Australian shark attack survivor (1934–1998)

Henri Bource (25 March 1934 – 4 September 1998) was an Australian scuba diver, underwater filmmaker, musician and shark attack survivor. In 1964, he was attacked by a great white shark, losing his left leg. In his 1969 documentary film Savage Shadows, he recreated the scene of the attack.

== Early life ==
Bource was born in the Netherlands and emigrated to Australia as a teenager in 1954. He learned to use an aqualung with his father and trained as a graphic artist.

== Shark attack ==
Bource was attacked by what is believed to have been a 2.4 metre long great white shark off Lady Julia Percy Island in Australia in November 1964. He was 30 years old at the time, and was living in Hawthorn East. He lost his left leg but survived the attack and went on to retell the story in his 1969 documentary film, Savage Shadows. He continued to dive, wearing a modified diving fin on the stump of his left leg.
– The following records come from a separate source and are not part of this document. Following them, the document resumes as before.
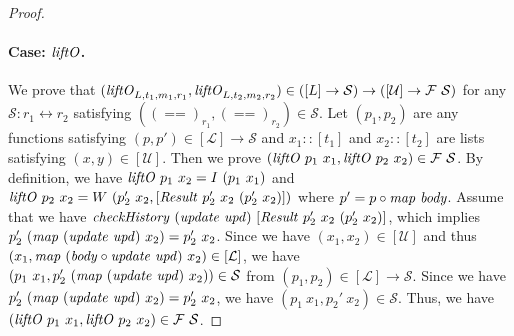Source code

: \documentclass{article}
\theoremstyle{definition}
\newcommand{\BETWEEN}{\leftrightarrow}
\newcommand{\texteq}{\mathrel{\texttt{==}}}
\begin{document}
\begin{proof}
\paragraph{Case: $\mathit{liftO}$.}
We prove that $(\mathit{liftO}_{L,t_1,m_1,r_1}, \mathit{liftO}_{L,t_2,m_2,r_2}) \in 
([L] \to \mathcal{S}) \to ([\mathcal{U}] \to \mathcal{F}~\mathcal{S})$ for any $\mathcal{S} : r_1 \BETWEEN r_2$ satisfying $((\texteq)_{r_1}, (\texteq)_{r_2}) \in \mathcal{S}$.
Let $(p_1,p_2)$ are any functions satisfying $(p,p') \in [\mathcal{L}] \to \mathcal{S}$ and $x_1 :: [t_1]$ and $x_2 :: [t_2]$ are lists satisfying $(x,y) \in [\mathcal{U}]$. Then we prove $(\mathit{liftO}~p_1~x_1, \mathit{liftO}~p_2~x_2) \in \mathcal{F}~\mathcal{S}$. By definition, we have $\mathit{liftO}~p_1~x_2 = I~(p_1~x_1)$
 and $\mathit{liftO}~p_2~x_2 = W~(p_2'~x_2, [\mathit{Result}~p_2'~x_2~(p_2'~x_2)])$ where 
$p' = p \circ \mathit{map}~\mathit{body}$. 
Assume that we have $\mathit{checkHistory}~(\mathit{update}~\mathit{upd})~[\mathit{Result}~p_2'~x_2~(p_2'~x_2)]$, which implies $p_2'~(\mathit{map}~(\mathit{update}~\mathit{upd})~x_2) = p_2'~x_2$.
Since we have $(x_1,x_2) \in [\mathcal{U}]$ 
and thus $(x_1, \mathit{map}~(\mathit{body} \circ \mathit{update}~\mathit{upd})~x_2) \in [\mathcal{L}]$, we have $(p_1~x_1,p'_2~(\mathit{map}~(\mathit{update}~\mathit{upd})~x_2)) \in \mathcal{S}$ from $(p_1,p_2) \in [\mathcal{L}] \to \mathcal{S}$.
Since we have $p_2'~(\mathit{map}~(\mathit{update}~\mathit{upd})~x_2) = p_2'~x_2$, 
we have $(p_1~x_1,p_2'~x_2) \in \mathcal{S}$.
Thus, we have $(\mathit{liftO}~p_1~x_1, \mathit{liftO}~p_2~x_2) \in \mathcal{F}~\mathcal{S}$.


\end{proof}
\end{document}
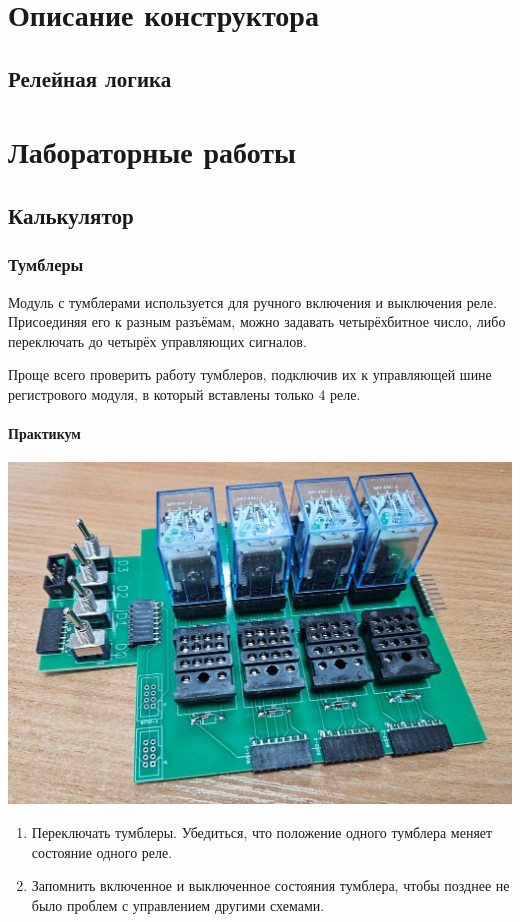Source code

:\documentclass{book}
\begin{document}
\tableofcontents

\part{Описание конструктора}

\chapter{Релейная логика}

\part{Лабораторные работы}

\chapter{Калькулятор}

\section{Тумблеры}

Модуль с тумблерами используется для ручного включения и выключения реле.
Присоединяя его к разным разъёмам, можно задавать четырёхбитное число,
либо переключать до четырёх управляющих сигналов.

Проще всего проверить работу тумблеров, подключив их к управляющей шине
регистрового модуля, в который вставлены только $4$ реле.

\subsection{Практикум}

\includegraphics[width=0.5\columnwidth]{photo/switches.jpg}

\begin{enumerate}
    \item Переключать тумблеры. Убедиться, что положение одного тумблера меняет состояние одного реле.
    \item Запомнить включенное и выключенное состояния тумблера, чтобы позднее не было проблем с управлением другими схемами.
\end{enumerate}
\end{document}
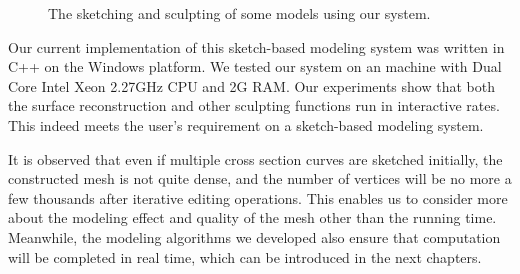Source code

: \begin{figure} [htbp]
  \caption{The sketching and sculpting of some models using our system.}
  \label{fig:models:combine} %
\end{figure}

Our current implementation of this sketch-based modeling system was
written  in C++ on the Windows platform. We tested our system on an
machine with Dual Core Intel Xeon 2.27GHz CPU and 2G RAM. Our
experiments show that both the surface reconstruction and other
sculpting functions run in interactive rates. This indeed meets the
user's requirement on a sketch-based modeling system.

It is observed that even if multiple cross section curves are
sketched initially, the constructed mesh is not quite dense, and
the number of vertices will be no more a few thousands after
iterative editing operations. This enables us to consider more about
the modeling effect and quality of the mesh other than the running
time. Meanwhile, the modeling algorithms we developed also ensure
that computation will be completed in real time, which can be
introduced in the next chapters.


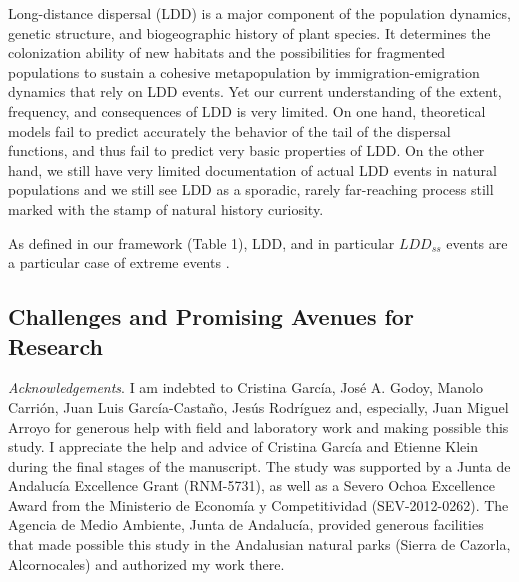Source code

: \documentclass[a4paper, 12pt]{article}
\begin{document}
\begin{linenumbers}
Long-distance dispersal (LDD) is a major component of the population dynamics, genetic structure, and biogeographic history of plant species. It determines the colonization ability of new habitats and the possibilities for fragmented populations to sustain a cohesive metapopulation by immigration-emigration dynamics that rely on LDD events. Yet our current understanding of the extent, frequency, and consequences of LDD is very limited. On one hand, theoretical models fail to predict accurately the behavior of the tail of the dispersal functions, and thus fail to predict very basic properties of LDD. On the other hand, we still have very limited documentation of actual LDD events in natural populations and we still see LDD as a sporadic, rarely far-reaching process still marked with the stamp of natural history curiosity.

As defined in our framework (Table 1), LDD, and in particular $LDD_{ss}$ events are a particular case of extreme events \citep{Garcia:2017aa}. 



\subsection*{Challenges and Promising Avenues for Research}



\emph{Acknowledgements}. I am indebted to Cristina García, José A. Godoy, Manolo Carrión, Juan Luis García-Castaño, Jesús Rodríguez and, especially, Juan Miguel Arroyo for generous help with field and laboratory work and making possible this study. I appreciate the help and advice of Cristina García and Etienne Klein during the final stages of the manuscript. The study was supported by a Junta de Andalucía Excellence Grant (RNM-5731), as well as a Severo Ochoa Excellence Award from the Ministerio de Economía y Competitividad (SEV-2012-0262). The Agencia de Medio Ambiente, Junta de Andalucía, provided generous facilities that made possible this study in the Andalusian natural parks (Sierra de Cazorla, Alcornocales) and authorized my work there.

\end{linenumbers}

\newpage
\end{document}
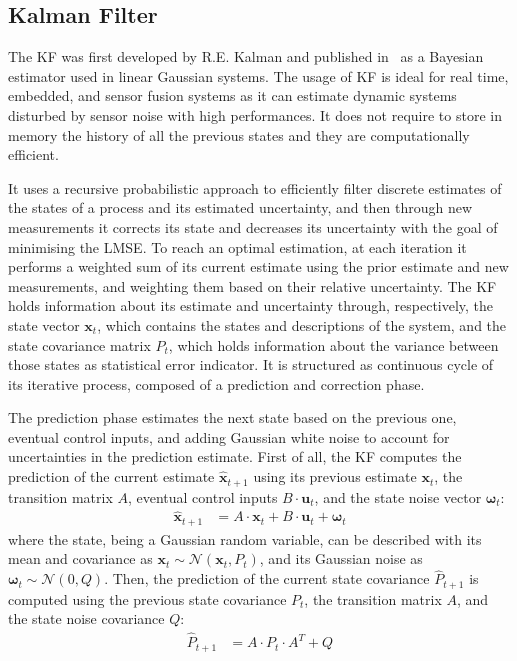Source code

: \subsection{Kalman Filter}

\noindent The \gls{KF} was first developed by R.E. Kalman and published in~\cite{kalman} as a Bayesian estimator used in linear Gaussian systems.
The usage of \gls{KF} is ideal for real time, embedded, and sensor fusion systems as it can estimate dynamic systems disturbed by sensor noise with high performances.
It does not require to store in memory the history of all the previous states and they are computationally efficient.

It uses a recursive probabilistic approach to efficiently filter discrete estimates of the states of a process and its estimated uncertainty, and then through new measurements it corrects its state and decreases its uncertainty with the goal of minimising the \gls{LMSE}.
To reach an optimal estimation, at each iteration it performs a weighted sum of its current estimate using the prior estimate and new measurements, and weighting them based on their relative uncertainty.
The \gls{KF} holds information about its estimate and uncertainty through, respectively, the state vector $\mathbf{x}_t$, which contains the states and descriptions of the system, and the state covariance matrix $P_t$,  which holds information about the variance between those states as statistical error indicator.
It is structured as continuous cycle of its iterative process, composed of a prediction and correction phase.

The prediction phase estimates the next state based on the previous one, eventual control inputs, and adding Gaussian white noise to account for uncertainties in the prediction estimate.
First of all, the \gls{KF} computes the prediction of the current estimate $\hat{\mathbf{x}}_{t+1}$ using its previous estimate $\mathbf{x}_t $, the transition matrix $A$, eventual control inputs $B \cdot \mathbf{u}_t$, and the state noise vector $\boldsymbol \omega_t$:
\begin{align}
\hat{\mathbf{x}}_{t+1} & = A \cdot \mathbf{x}_t + B \cdot \mathbf{u}_t + \boldsymbol \omega_t
  \label{eq:pred-state}
\end{align}
where the state, being a Gaussian random variable, can be described with its mean and covariance as $\mathbf{x}_{t} \sim \mathcal{N}\left(\mathbf{x}_{t},P_{t}\right)$, and its Gaussian noise as $\boldsymbol \omega_t \sim \mathcal{N}\left(0, Q\right)$.
Then, the prediction of the current state covariance $\hat{P}_{t+1}$ is computed using the previous state covariance $P_t$, the transition matrix $A$, and the state noise covariance $Q$:
    \begin{align}
        \hat{P}_{t+1} & = A \cdot P_t \cdot A^T + Q
    \end{align}


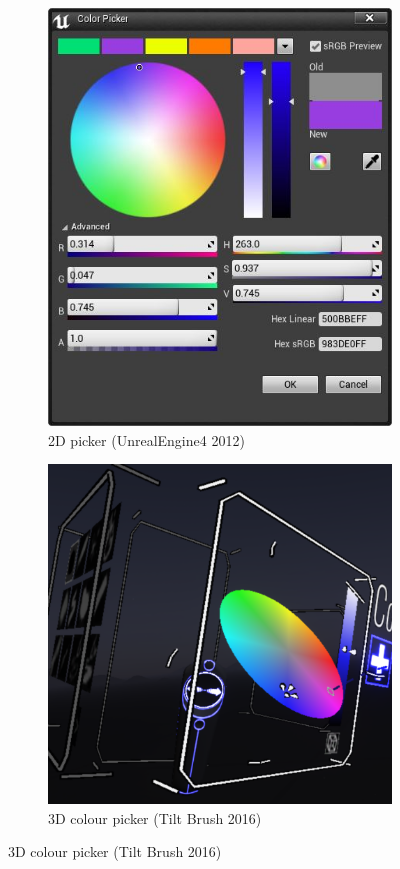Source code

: \documentclass[11pt]{article}
\begin{document}
\begin{figure}
\centering
\begin{subfigure}{.5\textwidth}
  \centering
  \includegraphics[width=.82\linewidth]{2dui.jpg}
  \caption{2D picker (UnrealEngine4 2012)}
\end{subfigure}%
\begin{subfigure}{.5\textwidth}
  \centering
  \includegraphics[width=1\linewidth]{3dui.png}
  \caption{3D colour picker (Tilt Brush 2016)}
\end{subfigure}
\end{figure}
\end{document}

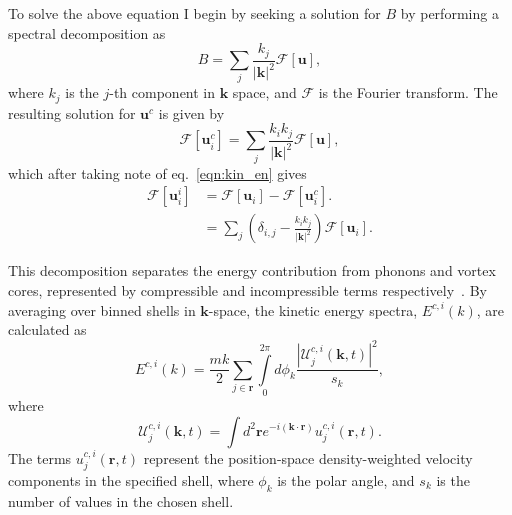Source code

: To solve the above equation I begin by seeking a solution for $B$ by performing a spectral decomposition as
\begin{equation}
    B = \displaystyle\sum\limits_{j} \frac{k_j}{|\mathbf{k}|^2}\mathscr{F}[\mathbf{u}],
\end{equation}
where $k_j$ is the $j$-th component in $\mathbf{k}$ space, and $\mathscr{F}$ is the Fourier transform. The resulting solution for $\mathbf{u}^c$ is given by
\begin{equation}
    \mathscr{F}[\mathbf{u}_i^c] = \displaystyle\sum\limits_{j} \frac{k_i k_j}{|\mathbf{k}|^2} \mathscr{F}[\mathbf{u}],
\end{equation}
which after taking note of eq.~\ref{eqn:kin_en} gives
\begin{align}
    \mathscr{F}[\mathbf{u}_i^i] &= \mathscr{F}[\mathbf{u}_i] - \mathscr{F}[\mathbf{u}_i^c]. \\
    &= \displaystyle\sum\limits_{j}\left(\delta_{i,j} - \frac{k_ik_j}{|\mathbf{k}|^2}\right)\mathscr{F}[\mathbf{u}_i]. \nonumber
\end{align}

This decomposition separates the energy contribution from phonons and vortex cores, represented by compressible and incompressible terms respectively~\cite{CT:Horng_pra_2009}. By averaging over binned shells in $\mathbf{k}$-space, the kinetic energy spectra, $E^{c,i}(k)$, are calculated as~\cite{CT:Bradley_prx_2012}
\begin{equation}
	E^{c,i}(k) = \frac{mk}{2}\sum\limits_{j\in\mathbf{r}} \int\limits_{0}^{2\pi}d\phi_k \frac{ |\mathcal{U}_j^{c,i}(\mathbf{k},t) |^2}{s_k},
\end{equation}
where
\begin{equation}
	\mathcal{U}_j^{c,i}(\mathbf{k},t) = \int d^2 \mathbf{r} e^{-i(\mathbf{k}\cdot\mathbf{r})} u_j^{c,i}(\mathbf{r},t).
\end{equation}
The terms $u_j^{c,i}(\mathbf{r},t)$ represent the position-space density-weighted velocity components in the specified shell, where $\phi_k$ is the polar angle, and $s_k$ is the number of values in the chosen shell.
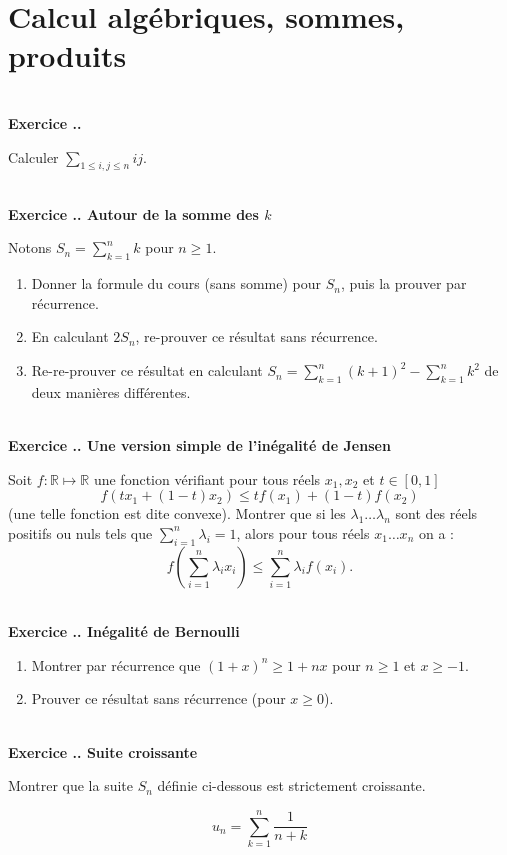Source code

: \documentclass{article}
\newcommand{\mb}[1]{\mathbb{#1}}
\newcounter{exo}
\newcommand{\exercice}[1][\null]{\textbf{\\ \large Exercice \thesection.\theexo. \normalsize #1} \addtocounter{exo}{1}}
\begin{document}
\section{Calcul algébriques, sommes, produits}


\exercice  Calculer $\displaystyle \sum_{1 \le i, j \le n} ij$.


\exercice[Autour de la somme des $k$]

Notons $S_n = \sum_{k=1}^n k $ pour $n \ge 1$.

\begin{enumerate}

\item Donner la formule du cours (sans somme) pour $S_n$, puis la prouver par récurrence.

\item En calculant $2 S_n$, re-prouver ce résultat sans récurrence.

\item Re-re-prouver ce résultat en calculant $S_n = \sum_{k=1}^n (k+1)^2 -  \sum_{k=1}^n k^2  $ de deux manières différentes.
\end{enumerate}




\exercice[Une version simple de l'inégalité de Jensen]

Soit $f: \mb{R} \mapsto \mb{R}$ une fonction vérifiant pour tous réels $x_1, x_2$ et $t \in [0,1]$
$$f(t x_1 +(1-t) x_2) \le t f(x_1) +(1-t) f(x_2)$$  (une telle fonction est dite convexe).
Montrer que si les $\lambda_1 \dots \lambda_n$ sont des réels positifs ou nuls tels que $\sum_{i=1}^n \lambda_i = 1$, alors pour tous réels $x_1 \dots x_n$ on a :
$$f\left(\sum_{i=1}^n \lambda_i x_i\right) \le \sum_{i=1}^n \lambda_i f(x_i).$$

\exercice[Inégalité de Bernoulli]

\begin{enumerate}

\item Montrer par récurrence que $(1+x)^n \ge 1+nx$ pour $n \ge 1$ et $x \ge -1$.

\item Prouver ce résultat sans récurrence (pour $x \ge 0$).

\end{enumerate}

\exercice[Suite croissante]

Montrer que la suite $S_n$ définie ci-dessous est strictement croissante.

\begin{equation*}
    u_n = \sum_{k = 1}^n \frac{1}{n + k}
\end{equation*}
\end{document}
During the 1970s he made a short film for BHP and Esso called Reef of Steel and appeared in Island Treasure in 1981. He was interviewed at various times about his shark attack, including by Peter Luck in 1979.

== Music career ==
Bource was a saxophonist and band leader of the Henri Bource Allstars who recorded for the Australian Planet record label. He also played with the Thunderbirds (1960–62), The Planets and The Johnny Donohue Quartet.